§ WHAT IS EXPECTED: How many lines below hold "well"? Answer with only the number.

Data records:
####################

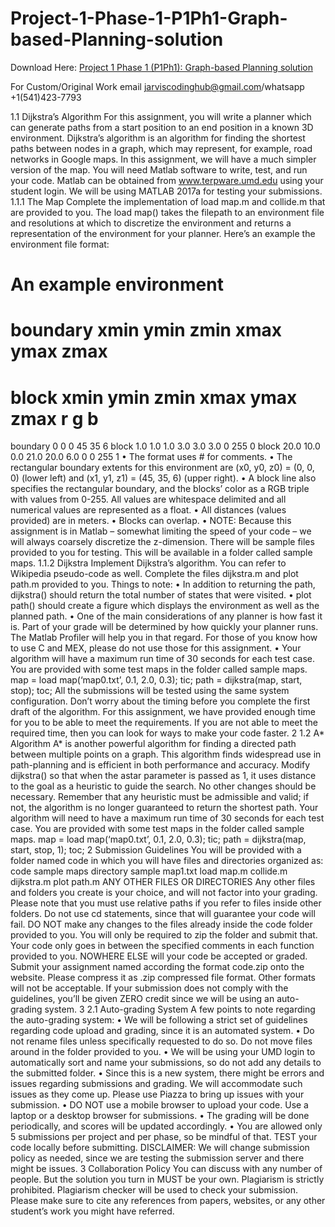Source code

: # Project-1-Phase-1-P1Ph1-Graph-based-Planning-solution

Download Here: [Project 1 Phase 1 (P1Ph1): Graph-based Planning solution](https://jarviscodinghub.com/assignment/project-1-phase-1-p1ph1-graph-based-planning-solution/)

For Custom/Original Work email jarviscodinghub@gmail.com/whatsapp +1(541)423-7793

1.1 Dijkstra’s Algorithm
For this assignment, you will write a planner which can generate paths from a start position
to an end position in a known 3D environment. Dijkstra’s algorithm is an algorithm for
finding the shortest paths between nodes in a graph, which may represent, for example,
road networks in Google maps. In this assignment, we will have a much simpler version
of the map. You will need Matlab software to write, test, and run your code. Matlab
can be obtained from www.terpware.umd.edu using your student login. We will be using
MATLAB 2017a for testing your submissions.
1.1.1 The Map
Complete the implementation of load map.m and collide.m that are provided to you.
The load map() takes the filepath to an environment file and resolutions at which to
discretize the environment and returns a representation of the environment for your planner.
Here’s an example the environment file format:
# An example environment
# boundary xmin ymin zmin xmax ymax zmax
# block xmin ymin zmin xmax ymax zmax r g b
boundary 0 0 0 45 35 6
block 1.0 1.0 1.0 3.0 3.0 3.0 0 255 0
block 20.0 10.0 0.0 21.0 20.0 6.0 0 0 255
1
• The format uses # for comments.
• The rectangular boundary extents for this environment are (x0, y0, z0) = (0, 0, 0)
(lower left) and (x1, y1, z1) = (45, 35, 6) (upper right).
• A block line also specifies the rectangular boundary, and the blocks’ color as a RGB
triple with values from 0-255. All values are whitespace delimited and all numerical
values are represented as a float.
• All distances (values provided) are in meters.
• Blocks can overlap.
• NOTE: Because this assignment is in Matlab – somewhat limiting the speed of your
code – we will always coarsely discretize the z-dimension.
There will be sample files provided to you for testing. This will be available in a folder called
sample maps.
1.1.2 Dijkstra
Implement Dijkstra’s algorithm. You can refer to Wikipedia pseudo-code as well. Complete
the files dijkstra.m and plot path.m provided to you. Things to note:
• In addition to returning the path, dijkstra() should return the total number of states
that were visited.
• plot path() should create a figure which displays the environment as well as the
planned path.
• One of the main considerations of any planner is how fast it is. Part of your grade will
be determined by how quickly your planner runs. The Matlab Profiler will help you
in that regard. For those of you know how to use C and MEX, please do not use
those for this assignment.
• Your algorithm will have a maximum run time of 30 seconds for each test case.
You are provided with some test maps in the folder called sample maps.
map = load map(‘map0.txt’, 0.1, 2.0, 0.3);
tic;
path = dijkstra(map, start, stop);
toc;
All the submissions will be tested using the same system configuration. Don’t worry
about the timing before you complete the first draft of the algorithm. For this assignment, we have provided enough time for you to be able to meet the requirements. If
you are not able to meet the required time, then you can look for ways to make your
code faster.
2
1.2 A* Algorithm
A* is another powerful algorithm for finding a directed path between multiple points on a
graph. This algorithm finds widespread use in path-planning and is efficient in both performance and accuracy.
Modify dijkstra() so that when the astar parameter is passed as 1, it uses distance to
the goal as a heuristic to guide the search. No other changes should be necessary. Remember
that any heuristic must be admissible and valid; if not, the algorithm is no longer guaranteed
to return the shortest path.
Your algorithm will need to have a maximum run time of 30 seconds for each test
case. You are provided with some test maps in the folder called sample maps.
map = load map(‘map0.txt’, 0.1, 2.0, 0.3);
tic;
path = dijkstra(map, start, stop, 1);
toc;
2 Submission Guidelines
You will be provided with a folder named code in which you will have files and directories
organized as:
code
sample maps directory
sample map1.txt
load map.m
collide.m
dijkstra.m
plot path.m
ANY OTHER FILES OR DIRECTORIES
Any other files and folders you create is your choice, and will not factor into your grading.
Please note that you must use relative paths if you refer to files inside other folders. Do not
use cd statements, since that will guarantee your code will fail. DO NOT make any
changes to the files already inside the code folder provided to you. You will only be
required to zip the folder and submit that.
Your code only goes in between the specified comments in each function provided to you.
NOWHERE ELSE will your code be accepted or graded.
Submit your assignment named according the format code.zip onto the website. Please
compress it as .zip compressed file format. Other formats will not be
acceptable. If your submission does not comply with the guidelines, you’ll be given
ZERO credit since we will be using an auto-grading system.
3
2.1 Auto-grading System
A few points to note regarding the auto-grading system:
• We will be following a strict set of guidelines regarding code upload and grading,
since it is an automated system.
• Do not rename files unless specifically requested to do so. Do not move files around
in the folder provided to you.
• We will be using your UMD login to automatically sort and name your submissions,
so do not add any details to the submitted folder.
• Since this is a new system, there might be errors and issues regarding submissions
and grading. We will accommodate such issues as they come up. Please use Piazza to
bring up issues with your submission.
• DO NOT use a mobile browser to upload your code. Use a laptop or a desktop
browser for submissions.
• The grading will be done periodically, and scores will be updated accordingly.
• You are allowed only 5 submissions per project and per phase, so be mindful of that.
TEST your code locally before submitting.
DISCLAIMER: We will change submission policy as needed, since we are
testing the submission server and there might be issues.
3 Collaboration Policy
You can discuss with any number of people. But the solution you turn in MUST be your
own. Plagiarism is strictly prohibited. Plagiarism checker will be used to check your
submission. Please make sure to cite any references from papers, websites, or any other
student’s work you might have referred.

####################

§ WRITTEN SOLUTION: 2